Because the device doesn’t support the industry standard, when you buy a Kindle you are locked into just buying from Amazon. You can’t borrow books from your local library and if down the road you want to change devices you would have to re buy your library. With my Sony I could move to any device that supports the ePub format down the road and still have access to my books.

Sony has also announced that they will be converting all of the books in their online bookstore to ePub and allowing purchasers to get ePub versions of books that they bought in Sony’s proprietary format free.

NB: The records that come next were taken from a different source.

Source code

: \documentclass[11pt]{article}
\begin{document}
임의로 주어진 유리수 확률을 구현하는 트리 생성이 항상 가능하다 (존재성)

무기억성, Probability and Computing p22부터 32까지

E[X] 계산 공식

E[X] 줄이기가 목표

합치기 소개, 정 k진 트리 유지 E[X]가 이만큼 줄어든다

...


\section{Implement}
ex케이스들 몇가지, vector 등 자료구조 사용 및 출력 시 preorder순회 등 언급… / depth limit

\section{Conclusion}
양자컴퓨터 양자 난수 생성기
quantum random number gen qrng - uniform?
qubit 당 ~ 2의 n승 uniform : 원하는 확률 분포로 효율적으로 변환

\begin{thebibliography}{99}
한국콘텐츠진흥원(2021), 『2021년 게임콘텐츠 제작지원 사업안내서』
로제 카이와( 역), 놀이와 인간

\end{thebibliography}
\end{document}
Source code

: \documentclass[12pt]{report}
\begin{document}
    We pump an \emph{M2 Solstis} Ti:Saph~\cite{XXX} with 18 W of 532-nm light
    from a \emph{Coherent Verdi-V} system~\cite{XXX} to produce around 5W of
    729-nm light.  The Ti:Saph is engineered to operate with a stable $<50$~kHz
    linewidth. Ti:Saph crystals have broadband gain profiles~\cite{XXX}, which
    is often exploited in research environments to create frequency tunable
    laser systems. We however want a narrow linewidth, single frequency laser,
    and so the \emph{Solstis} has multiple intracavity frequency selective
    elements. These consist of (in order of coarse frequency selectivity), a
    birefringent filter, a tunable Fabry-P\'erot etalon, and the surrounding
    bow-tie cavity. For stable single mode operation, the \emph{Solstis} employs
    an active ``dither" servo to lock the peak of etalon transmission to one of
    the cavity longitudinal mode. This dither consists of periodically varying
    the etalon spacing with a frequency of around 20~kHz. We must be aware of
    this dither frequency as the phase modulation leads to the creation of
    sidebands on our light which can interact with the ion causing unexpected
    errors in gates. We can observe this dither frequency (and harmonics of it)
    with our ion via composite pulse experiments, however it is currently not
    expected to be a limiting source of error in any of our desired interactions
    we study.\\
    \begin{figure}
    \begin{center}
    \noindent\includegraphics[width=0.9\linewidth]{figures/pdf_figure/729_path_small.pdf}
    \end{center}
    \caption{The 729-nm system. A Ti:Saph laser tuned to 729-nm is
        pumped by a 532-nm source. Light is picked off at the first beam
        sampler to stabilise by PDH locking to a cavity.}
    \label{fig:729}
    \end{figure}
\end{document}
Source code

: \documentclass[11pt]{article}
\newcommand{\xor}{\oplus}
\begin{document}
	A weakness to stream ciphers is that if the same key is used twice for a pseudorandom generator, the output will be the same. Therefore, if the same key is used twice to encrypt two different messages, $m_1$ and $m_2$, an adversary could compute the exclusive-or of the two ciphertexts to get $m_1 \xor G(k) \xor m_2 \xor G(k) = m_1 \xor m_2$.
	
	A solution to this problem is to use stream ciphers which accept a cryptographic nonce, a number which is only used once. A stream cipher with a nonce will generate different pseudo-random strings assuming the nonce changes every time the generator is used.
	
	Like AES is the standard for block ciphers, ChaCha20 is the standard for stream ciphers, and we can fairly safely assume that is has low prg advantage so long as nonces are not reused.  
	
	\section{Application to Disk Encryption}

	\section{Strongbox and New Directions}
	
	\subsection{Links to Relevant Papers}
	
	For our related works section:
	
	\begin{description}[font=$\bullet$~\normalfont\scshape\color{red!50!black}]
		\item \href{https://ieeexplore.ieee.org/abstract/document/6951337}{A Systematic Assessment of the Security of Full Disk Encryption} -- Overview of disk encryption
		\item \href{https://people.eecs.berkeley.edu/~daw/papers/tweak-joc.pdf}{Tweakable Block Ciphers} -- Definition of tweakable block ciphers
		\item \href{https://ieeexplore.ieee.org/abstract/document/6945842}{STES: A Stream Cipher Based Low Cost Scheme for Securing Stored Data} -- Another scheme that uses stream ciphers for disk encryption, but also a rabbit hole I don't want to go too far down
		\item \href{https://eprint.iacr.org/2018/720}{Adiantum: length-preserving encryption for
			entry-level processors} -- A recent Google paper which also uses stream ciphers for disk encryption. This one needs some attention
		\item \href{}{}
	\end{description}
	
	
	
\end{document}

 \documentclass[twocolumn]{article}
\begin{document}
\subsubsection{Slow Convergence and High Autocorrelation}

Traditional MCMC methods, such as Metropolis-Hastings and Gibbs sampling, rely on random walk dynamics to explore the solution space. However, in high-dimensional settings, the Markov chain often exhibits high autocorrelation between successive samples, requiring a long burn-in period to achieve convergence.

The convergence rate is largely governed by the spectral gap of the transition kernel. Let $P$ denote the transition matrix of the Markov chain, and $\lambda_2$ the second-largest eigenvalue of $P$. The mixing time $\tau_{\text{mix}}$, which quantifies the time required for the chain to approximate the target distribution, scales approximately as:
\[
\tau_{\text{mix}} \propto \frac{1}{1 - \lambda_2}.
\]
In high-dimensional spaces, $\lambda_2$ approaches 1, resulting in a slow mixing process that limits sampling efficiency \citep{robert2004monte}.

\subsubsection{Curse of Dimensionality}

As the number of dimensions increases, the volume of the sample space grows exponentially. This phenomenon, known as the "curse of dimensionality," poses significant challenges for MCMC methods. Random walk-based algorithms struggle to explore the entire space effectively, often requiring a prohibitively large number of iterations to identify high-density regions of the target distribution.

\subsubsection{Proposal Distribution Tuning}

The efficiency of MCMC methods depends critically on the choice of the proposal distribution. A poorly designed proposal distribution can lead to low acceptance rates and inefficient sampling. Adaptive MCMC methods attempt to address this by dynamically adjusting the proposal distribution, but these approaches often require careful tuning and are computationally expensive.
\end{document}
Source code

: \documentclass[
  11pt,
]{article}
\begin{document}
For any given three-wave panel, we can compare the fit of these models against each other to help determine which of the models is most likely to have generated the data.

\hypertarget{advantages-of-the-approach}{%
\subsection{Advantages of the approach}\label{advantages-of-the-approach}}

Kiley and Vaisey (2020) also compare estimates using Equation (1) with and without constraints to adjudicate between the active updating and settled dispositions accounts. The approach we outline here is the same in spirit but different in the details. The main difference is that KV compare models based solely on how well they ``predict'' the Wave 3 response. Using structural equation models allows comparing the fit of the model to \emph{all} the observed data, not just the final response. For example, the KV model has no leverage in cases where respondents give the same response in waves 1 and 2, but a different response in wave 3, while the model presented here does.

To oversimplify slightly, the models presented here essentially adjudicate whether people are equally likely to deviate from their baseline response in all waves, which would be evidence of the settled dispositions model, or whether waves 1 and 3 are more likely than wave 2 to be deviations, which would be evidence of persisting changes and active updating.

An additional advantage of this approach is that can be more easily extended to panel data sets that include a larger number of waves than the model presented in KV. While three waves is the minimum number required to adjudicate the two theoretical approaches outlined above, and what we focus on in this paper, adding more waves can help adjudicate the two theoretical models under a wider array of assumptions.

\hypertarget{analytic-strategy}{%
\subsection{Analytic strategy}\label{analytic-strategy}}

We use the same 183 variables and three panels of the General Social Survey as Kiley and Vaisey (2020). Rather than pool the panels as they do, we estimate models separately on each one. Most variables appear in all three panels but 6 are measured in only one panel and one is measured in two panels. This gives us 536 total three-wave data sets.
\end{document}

While I do have an Audible account, in the year and a bit since I have had my Sony Readers I have never once listened to audio on them, I find that this feature doesn’t do anything for me and just drains the devices battery life. I listen to all of my Audible books on either one of my Zunes or my iPod Touch. In addition I also have Audible software loaded on my Blackberry and can stream books to it if I really need something to do.

Same goes for picture formats. These device have displays with either 8 or 16 shades of grey and don’t do justice to photos so I don’t put any on my devices either. Another unused feature.

These are things that Sony realized when they designed the PRS-300 Pocket Edition of their reader (smaller and lighter with a 5” screen). They removed the MP3 Audio Player and removed the picture file format support from this reader. This device is strictly an EBook reader.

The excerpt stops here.